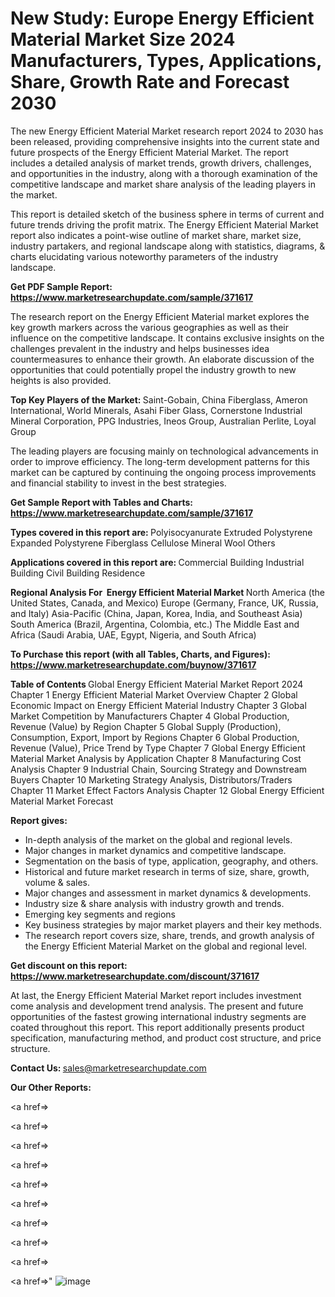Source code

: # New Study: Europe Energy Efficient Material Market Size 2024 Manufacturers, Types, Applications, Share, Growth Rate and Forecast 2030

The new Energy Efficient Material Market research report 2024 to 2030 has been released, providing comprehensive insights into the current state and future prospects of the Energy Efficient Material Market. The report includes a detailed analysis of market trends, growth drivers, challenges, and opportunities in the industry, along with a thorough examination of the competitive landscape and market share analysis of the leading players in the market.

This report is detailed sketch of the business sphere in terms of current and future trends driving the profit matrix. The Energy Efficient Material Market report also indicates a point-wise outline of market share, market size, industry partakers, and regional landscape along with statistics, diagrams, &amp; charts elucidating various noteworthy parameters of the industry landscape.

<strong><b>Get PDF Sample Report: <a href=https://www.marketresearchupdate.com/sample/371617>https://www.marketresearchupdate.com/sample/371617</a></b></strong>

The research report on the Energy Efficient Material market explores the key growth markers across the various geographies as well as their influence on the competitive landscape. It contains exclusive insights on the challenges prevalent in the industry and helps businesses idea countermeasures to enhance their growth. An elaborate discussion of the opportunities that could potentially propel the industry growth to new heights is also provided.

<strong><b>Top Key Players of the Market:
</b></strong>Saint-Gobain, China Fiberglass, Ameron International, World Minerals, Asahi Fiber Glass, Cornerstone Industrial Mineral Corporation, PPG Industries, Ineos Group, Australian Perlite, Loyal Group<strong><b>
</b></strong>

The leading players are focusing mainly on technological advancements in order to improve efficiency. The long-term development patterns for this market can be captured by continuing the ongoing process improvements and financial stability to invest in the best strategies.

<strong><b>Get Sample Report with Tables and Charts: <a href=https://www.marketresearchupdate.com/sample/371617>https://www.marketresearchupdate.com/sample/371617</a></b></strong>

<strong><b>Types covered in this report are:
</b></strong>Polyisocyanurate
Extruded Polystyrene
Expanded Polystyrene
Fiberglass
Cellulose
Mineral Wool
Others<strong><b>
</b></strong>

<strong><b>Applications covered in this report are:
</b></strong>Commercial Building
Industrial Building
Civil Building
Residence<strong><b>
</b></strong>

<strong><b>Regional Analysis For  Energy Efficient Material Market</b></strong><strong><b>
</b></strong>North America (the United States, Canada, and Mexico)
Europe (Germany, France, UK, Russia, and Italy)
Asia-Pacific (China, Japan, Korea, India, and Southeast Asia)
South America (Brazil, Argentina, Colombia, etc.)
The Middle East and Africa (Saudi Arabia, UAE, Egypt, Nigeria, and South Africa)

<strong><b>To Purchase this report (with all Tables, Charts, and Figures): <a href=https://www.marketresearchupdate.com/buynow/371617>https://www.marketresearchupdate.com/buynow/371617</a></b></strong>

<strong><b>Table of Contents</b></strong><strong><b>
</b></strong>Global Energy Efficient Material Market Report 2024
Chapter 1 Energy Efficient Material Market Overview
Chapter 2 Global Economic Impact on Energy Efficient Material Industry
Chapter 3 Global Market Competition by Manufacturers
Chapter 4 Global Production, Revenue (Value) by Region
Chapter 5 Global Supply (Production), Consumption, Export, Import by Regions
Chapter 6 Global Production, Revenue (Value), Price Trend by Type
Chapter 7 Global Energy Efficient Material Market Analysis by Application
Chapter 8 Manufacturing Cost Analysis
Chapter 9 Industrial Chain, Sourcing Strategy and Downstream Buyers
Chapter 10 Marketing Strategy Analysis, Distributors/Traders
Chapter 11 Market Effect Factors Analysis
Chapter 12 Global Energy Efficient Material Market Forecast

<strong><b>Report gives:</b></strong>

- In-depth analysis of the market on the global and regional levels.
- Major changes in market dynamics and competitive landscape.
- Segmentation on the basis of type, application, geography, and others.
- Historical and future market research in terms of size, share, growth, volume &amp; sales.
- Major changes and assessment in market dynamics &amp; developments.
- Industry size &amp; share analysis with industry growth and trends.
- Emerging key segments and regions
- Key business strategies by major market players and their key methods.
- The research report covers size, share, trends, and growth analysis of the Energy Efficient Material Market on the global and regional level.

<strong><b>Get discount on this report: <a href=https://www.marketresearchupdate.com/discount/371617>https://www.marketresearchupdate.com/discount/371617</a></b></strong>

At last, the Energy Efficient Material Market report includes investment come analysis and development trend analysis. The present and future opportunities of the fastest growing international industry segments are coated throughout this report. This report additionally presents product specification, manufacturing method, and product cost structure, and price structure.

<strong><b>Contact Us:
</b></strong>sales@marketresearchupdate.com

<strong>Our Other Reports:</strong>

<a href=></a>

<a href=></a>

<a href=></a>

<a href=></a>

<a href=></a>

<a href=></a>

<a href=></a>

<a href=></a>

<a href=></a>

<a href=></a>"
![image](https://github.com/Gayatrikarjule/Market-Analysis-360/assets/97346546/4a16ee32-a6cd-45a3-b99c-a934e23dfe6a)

:::::

● **WORK INSTRUCTION**
Output all the material exactly. The pictures are to be left out.

● **SOLUTION BELOW**
Source code

: # New Study: Europe Energy Efficient Material Market Size 2024 Manufacturers, Types, Applications, Share, Growth Rate and Forecast 2030

The new Energy Efficient Material Market research report 2024 to 2030 has been released, providing comprehensive insights into the current state and future prospects of the Energy Efficient Material Market. The report includes a detailed analysis of market trends, growth drivers, challenges, and opportunities in the industry, along with a thorough examination of the competitive landscape and market share analysis of the leading players in the market.

This report is detailed sketch of the business sphere in terms of current and future trends driving the profit matrix. The Energy Efficient Material Market report also indicates a point-wise outline of market share, market size, industry partakers, and regional landscape along with statistics, diagrams, &amp; charts elucidating various noteworthy parameters of the industry landscape.

<strong><b>Get PDF Sample Report: <a href=https://www.marketresearchupdate.com/sample/371617>https://www.marketresearchupdate.com/sample/371617</a></b></strong>

The research report on the Energy Efficient Material market explores the key growth markers across the various geographies as well as their influence on the competitive landscape. It contains exclusive insights on the challenges prevalent in the industry and helps businesses idea countermeasures to enhance their growth. An elaborate discussion of the opportunities that could potentially propel the industry growth to new heights is also provided.

<strong><b>Top Key Players of the Market:
</b></strong>Saint-Gobain, China Fiberglass, Ameron International, World Minerals, Asahi Fiber Glass, Cornerstone Industrial Mineral Corporation, PPG Industries, Ineos Group, Australian Perlite, Loyal Group<strong><b>
</b></strong>

The leading players are focusing mainly on technological advancements in order to improve efficiency. The long-term development patterns for this market can be captured by continuing the ongoing process improvements and financial stability to invest in the best strategies.

<strong><b>Get Sample Report with Tables and Charts: <a href=https://www.marketresearchupdate.com/sample/371617>https://www.marketresearchupdate.com/sample/371617</a></b></strong>

<strong><b>Types covered in this report are:
</b></strong>Polyisocyanurate
Extruded Polystyrene
Expanded Polystyrene
Fiberglass
Cellulose
Mineral Wool
Others<strong><b>
</b></strong>

<strong><b>Applications covered in this report are:
</b></strong>Commercial Building
Industrial Building
Civil Building
Residence<strong><b>
</b></strong>

<strong><b>Regional Analysis For  Energy Efficient Material Market</b></strong><strong><b>
</b></strong>North America (the United States, Canada, and Mexico)
Europe (Germany, France, UK, Russia, and Italy)
Asia-Pacific (China, Japan, Korea, India, and Southeast Asia)
South America (Brazil, Argentina, Colombia, etc.)
The Middle East and Africa (Saudi Arabia, UAE, Egypt, Nigeria, and South Africa)

<strong><b>To Purchase this report (with all Tables, Charts, and Figures): <a href=https://www.marketresearchupdate.com/buynow/371617>https://www.marketresearchupdate.com/buynow/371617</a></b></strong>

<strong><b>Table of Contents</b></strong><strong><b>
</b></strong>Global Energy Efficient Material Market Report 2024
Chapter 1 Energy Efficient Material Market Overview
Chapter 2 Global Economic Impact on Energy Efficient Material Industry
Chapter 3 Global Market Competition by Manufacturers
Chapter 4 Global Production, Revenue (Value) by Region
Chapter 5 Global Supply (Production), Consumption, Export, Import by Regions
Chapter 6 Global Production, Revenue (Value), Price Trend by Type
Chapter 7 Global Energy Efficient Material Market Analysis by Application
Chapter 8 Manufacturing Cost Analysis
Chapter 9 Industrial Chain, Sourcing Strategy and Downstream Buyers
Chapter 10 Marketing Strategy Analysis, Distributors/Traders
Chapter 11 Market Effect Factors Analysis
Chapter 12 Global Energy Efficient Material Market Forecast

<strong><b>Report gives:</b></strong>

- In-depth analysis of the market on the global and regional levels.
- Major changes in market dynamics and competitive landscape.
- Segmentation on the basis of type, application, geography, and others.
- Historical and future market research in terms of size, share, growth, volume &amp; sales.
- Major changes and assessment in market dynamics &amp; developments.
- Industry size &amp; share analysis with industry growth and trends.
- Emerging key segments and regions
- Key business strategies by major market players and their key methods.
- The research report covers size, share, trends, and growth analysis of the Energy Efficient Material Market on the global and regional level.

<strong><b>Get discount on this report: <a href=https://www.marketresearchupdate.com/discount/371617>https://www.marketresearchupdate.com/discount/371617</a></b></strong>

At last, the Energy Efficient Material Market report includes investment come analysis and development trend analysis. The present and future opportunities of the fastest growing international industry segments are coated throughout this report. This report additionally presents product specification, manufacturing method, and product cost structure, and price structure.

<strong><b>Contact Us:
</b></strong>sales@marketresearchupdate.com

<strong>Our Other Reports:</strong>

<a href=></a>

<a href=></a>

<a href=></a>

<a href=></a>

<a href=></a>

<a href=></a>

<a href=></a>

<a href=></a>

<a href=></a>

<a href=></a>"
![image](https://github.com/Gayatrikarjule/Market-Analysis-360/assets/97346546/4a16ee32-a6cd-45a3-b99c-a934e23dfe6a)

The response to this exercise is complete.